[[ DATA RECORDS open ]]

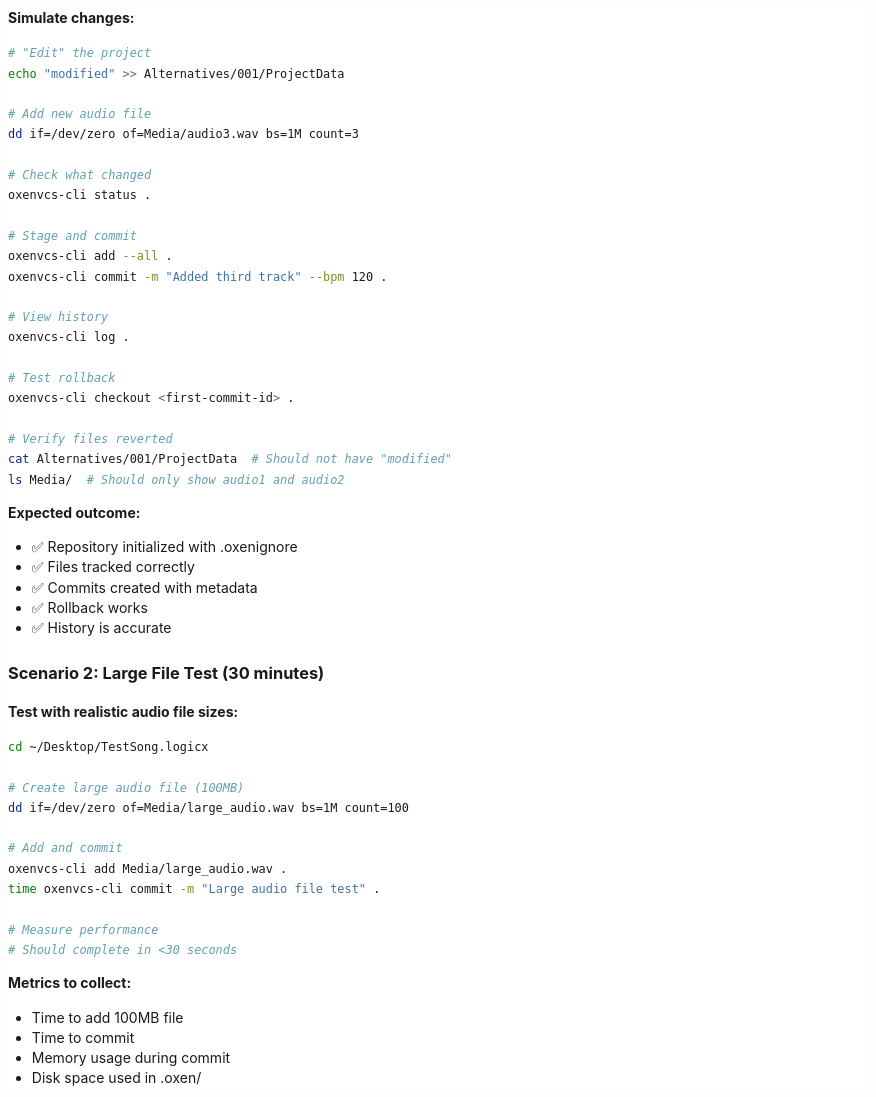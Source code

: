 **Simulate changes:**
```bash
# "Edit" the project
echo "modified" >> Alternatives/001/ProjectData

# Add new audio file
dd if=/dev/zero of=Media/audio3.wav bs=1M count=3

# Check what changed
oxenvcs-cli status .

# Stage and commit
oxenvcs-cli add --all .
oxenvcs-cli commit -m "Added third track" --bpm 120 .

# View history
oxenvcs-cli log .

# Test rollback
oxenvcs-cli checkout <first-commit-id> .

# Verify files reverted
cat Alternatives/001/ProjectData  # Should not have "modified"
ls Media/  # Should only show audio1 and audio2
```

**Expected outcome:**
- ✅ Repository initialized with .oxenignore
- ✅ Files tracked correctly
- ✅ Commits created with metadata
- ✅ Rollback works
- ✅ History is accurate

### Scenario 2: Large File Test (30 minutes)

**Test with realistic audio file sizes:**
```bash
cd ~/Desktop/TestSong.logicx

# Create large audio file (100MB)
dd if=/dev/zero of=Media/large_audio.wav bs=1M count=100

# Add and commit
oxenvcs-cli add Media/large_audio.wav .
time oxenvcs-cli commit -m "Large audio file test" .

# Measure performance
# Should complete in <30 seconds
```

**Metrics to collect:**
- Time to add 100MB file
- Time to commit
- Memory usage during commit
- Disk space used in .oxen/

[[ DATA RECORDS closed ]]
[[ DATA RECORDS open ]]

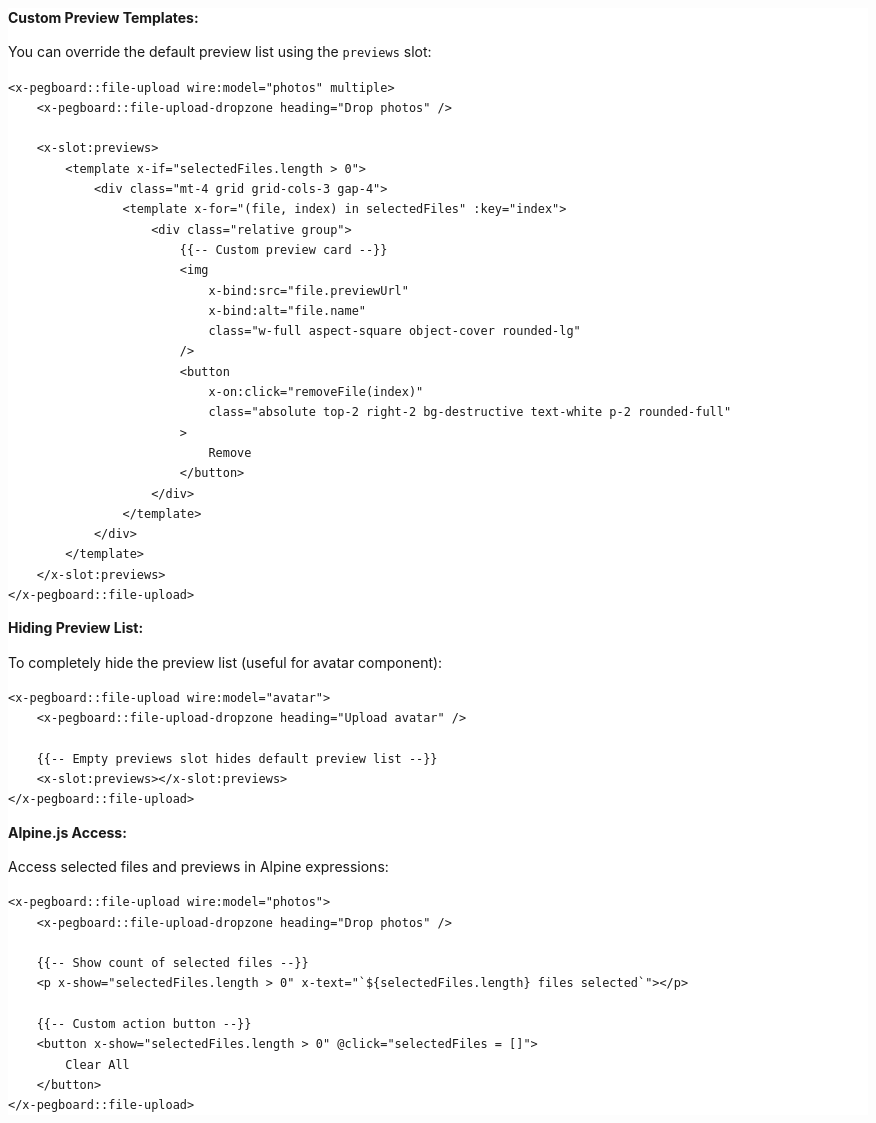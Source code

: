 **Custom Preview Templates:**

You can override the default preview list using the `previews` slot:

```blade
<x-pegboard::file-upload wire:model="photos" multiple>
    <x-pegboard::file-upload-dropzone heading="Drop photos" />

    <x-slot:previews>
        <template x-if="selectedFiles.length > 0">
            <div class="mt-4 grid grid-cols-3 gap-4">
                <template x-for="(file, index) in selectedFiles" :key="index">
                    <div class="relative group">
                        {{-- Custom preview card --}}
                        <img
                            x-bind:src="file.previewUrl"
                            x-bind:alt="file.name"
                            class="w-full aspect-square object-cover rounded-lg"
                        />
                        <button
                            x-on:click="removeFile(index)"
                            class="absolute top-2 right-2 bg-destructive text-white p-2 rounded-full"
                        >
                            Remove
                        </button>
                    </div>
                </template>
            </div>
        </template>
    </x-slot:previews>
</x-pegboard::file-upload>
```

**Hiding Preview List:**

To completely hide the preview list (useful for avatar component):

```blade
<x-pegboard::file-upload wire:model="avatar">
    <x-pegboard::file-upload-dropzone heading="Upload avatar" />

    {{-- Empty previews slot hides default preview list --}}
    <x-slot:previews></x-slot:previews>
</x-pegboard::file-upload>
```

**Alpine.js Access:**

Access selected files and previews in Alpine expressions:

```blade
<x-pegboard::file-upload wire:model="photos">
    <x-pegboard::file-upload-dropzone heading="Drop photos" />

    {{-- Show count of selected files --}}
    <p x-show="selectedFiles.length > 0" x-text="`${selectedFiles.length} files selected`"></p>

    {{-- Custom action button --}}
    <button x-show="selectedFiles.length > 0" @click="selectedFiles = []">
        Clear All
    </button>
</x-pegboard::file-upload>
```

[[ DATA RECORDS closed ]]
[[ DATA RECORDS open ]]

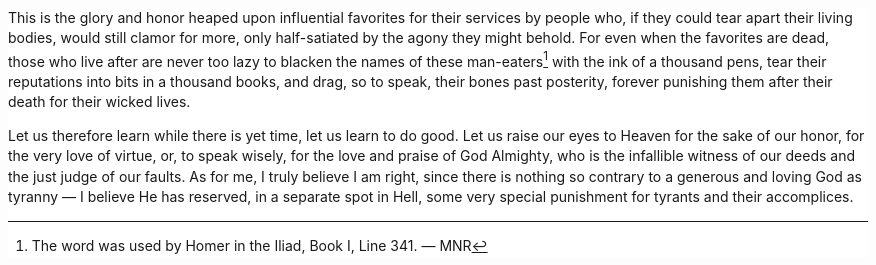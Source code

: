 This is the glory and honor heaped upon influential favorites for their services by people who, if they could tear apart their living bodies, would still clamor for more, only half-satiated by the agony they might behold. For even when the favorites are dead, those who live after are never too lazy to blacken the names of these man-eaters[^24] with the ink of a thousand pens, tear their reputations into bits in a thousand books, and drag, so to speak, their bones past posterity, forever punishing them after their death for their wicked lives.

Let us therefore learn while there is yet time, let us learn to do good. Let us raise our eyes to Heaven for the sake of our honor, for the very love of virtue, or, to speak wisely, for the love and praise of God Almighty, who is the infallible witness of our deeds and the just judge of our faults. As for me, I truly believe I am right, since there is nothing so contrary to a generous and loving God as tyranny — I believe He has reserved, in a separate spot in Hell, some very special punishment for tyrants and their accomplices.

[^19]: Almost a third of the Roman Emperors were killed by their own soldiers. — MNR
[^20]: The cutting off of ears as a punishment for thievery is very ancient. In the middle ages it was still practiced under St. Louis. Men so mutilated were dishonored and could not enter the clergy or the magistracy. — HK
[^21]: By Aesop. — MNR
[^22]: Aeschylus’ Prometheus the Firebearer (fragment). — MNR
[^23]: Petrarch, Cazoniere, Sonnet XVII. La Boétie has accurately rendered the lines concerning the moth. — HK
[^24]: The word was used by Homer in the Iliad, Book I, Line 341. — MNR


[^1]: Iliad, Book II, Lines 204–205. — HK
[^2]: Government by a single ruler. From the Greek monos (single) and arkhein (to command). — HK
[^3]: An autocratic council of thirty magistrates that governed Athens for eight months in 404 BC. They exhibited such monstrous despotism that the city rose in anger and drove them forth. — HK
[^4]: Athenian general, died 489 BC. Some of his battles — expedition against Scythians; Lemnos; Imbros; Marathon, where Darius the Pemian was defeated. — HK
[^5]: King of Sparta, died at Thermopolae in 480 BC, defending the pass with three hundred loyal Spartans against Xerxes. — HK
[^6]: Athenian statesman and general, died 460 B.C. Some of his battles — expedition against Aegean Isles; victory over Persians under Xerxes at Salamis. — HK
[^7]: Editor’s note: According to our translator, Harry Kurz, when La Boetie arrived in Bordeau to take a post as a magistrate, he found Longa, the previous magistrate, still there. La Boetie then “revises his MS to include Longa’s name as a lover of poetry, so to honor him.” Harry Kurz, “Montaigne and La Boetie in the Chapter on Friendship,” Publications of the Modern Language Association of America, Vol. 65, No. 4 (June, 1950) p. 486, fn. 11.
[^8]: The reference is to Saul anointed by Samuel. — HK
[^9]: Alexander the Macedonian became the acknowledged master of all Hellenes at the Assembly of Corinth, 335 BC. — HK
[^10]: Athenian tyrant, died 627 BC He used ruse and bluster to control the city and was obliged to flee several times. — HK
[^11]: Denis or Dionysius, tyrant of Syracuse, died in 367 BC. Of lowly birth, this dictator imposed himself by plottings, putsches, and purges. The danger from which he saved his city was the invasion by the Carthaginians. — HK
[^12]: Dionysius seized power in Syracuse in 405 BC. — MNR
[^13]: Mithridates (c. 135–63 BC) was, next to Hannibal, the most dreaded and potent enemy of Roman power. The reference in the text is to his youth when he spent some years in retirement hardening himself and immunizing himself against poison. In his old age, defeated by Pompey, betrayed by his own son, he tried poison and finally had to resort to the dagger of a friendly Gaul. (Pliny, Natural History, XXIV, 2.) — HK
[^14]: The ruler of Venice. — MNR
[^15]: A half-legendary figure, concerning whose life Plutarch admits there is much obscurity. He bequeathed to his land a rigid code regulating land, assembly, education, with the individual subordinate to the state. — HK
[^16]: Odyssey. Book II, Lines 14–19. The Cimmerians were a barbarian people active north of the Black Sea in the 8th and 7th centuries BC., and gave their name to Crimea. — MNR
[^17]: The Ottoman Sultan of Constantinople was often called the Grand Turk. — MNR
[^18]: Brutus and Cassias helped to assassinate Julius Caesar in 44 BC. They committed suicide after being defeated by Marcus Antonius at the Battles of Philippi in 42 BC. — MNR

[[ DATA RECORDS closed ]]

Could you reproduce, exactly, every line above from the line with "[^19]: Almost a" to the line with "[^6]: Athenian statesman", and no other line? Both ends count.

TASK SOLUTION:
[^19]: Almost a third of the Roman Emperors were killed by their own soldiers. — MNR
[^20]: The cutting off of ears as a punishment for thievery is very ancient. In the middle ages it was still practiced under St. Louis. Men so mutilated were dishonored and could not enter the clergy or the magistracy. — HK
[^21]: By Aesop. — MNR
[^22]: Aeschylus’ Prometheus the Firebearer (fragment). — MNR
[^23]: Petrarch, Cazoniere, Sonnet XVII. La Boétie has accurately rendered the lines concerning the moth. — HK
[^24]: The word was used by Homer in the Iliad, Book I, Line 341. — MNR


[^1]: Iliad, Book II, Lines 204–205. — HK
[^2]: Government by a single ruler. From the Greek monos (single) and arkhein (to command). — HK
[^3]: An autocratic council of thirty magistrates that governed Athens for eight months in 404 BC. They exhibited such monstrous despotism that the city rose in anger and drove them forth. — HK
[^4]: Athenian general, died 489 BC. Some of his battles — expedition against Scythians; Lemnos; Imbros; Marathon, where Darius the Pemian was defeated. — HK
[^5]: King of Sparta, died at Thermopolae in 480 BC, defending the pass with three hundred loyal Spartans against Xerxes. — HK
[^6]: Athenian statesman and general, died 460 B.C. Some of his battles — expedition against Aegean Isles; victory over Persians under Xerxes at Salamis. — HK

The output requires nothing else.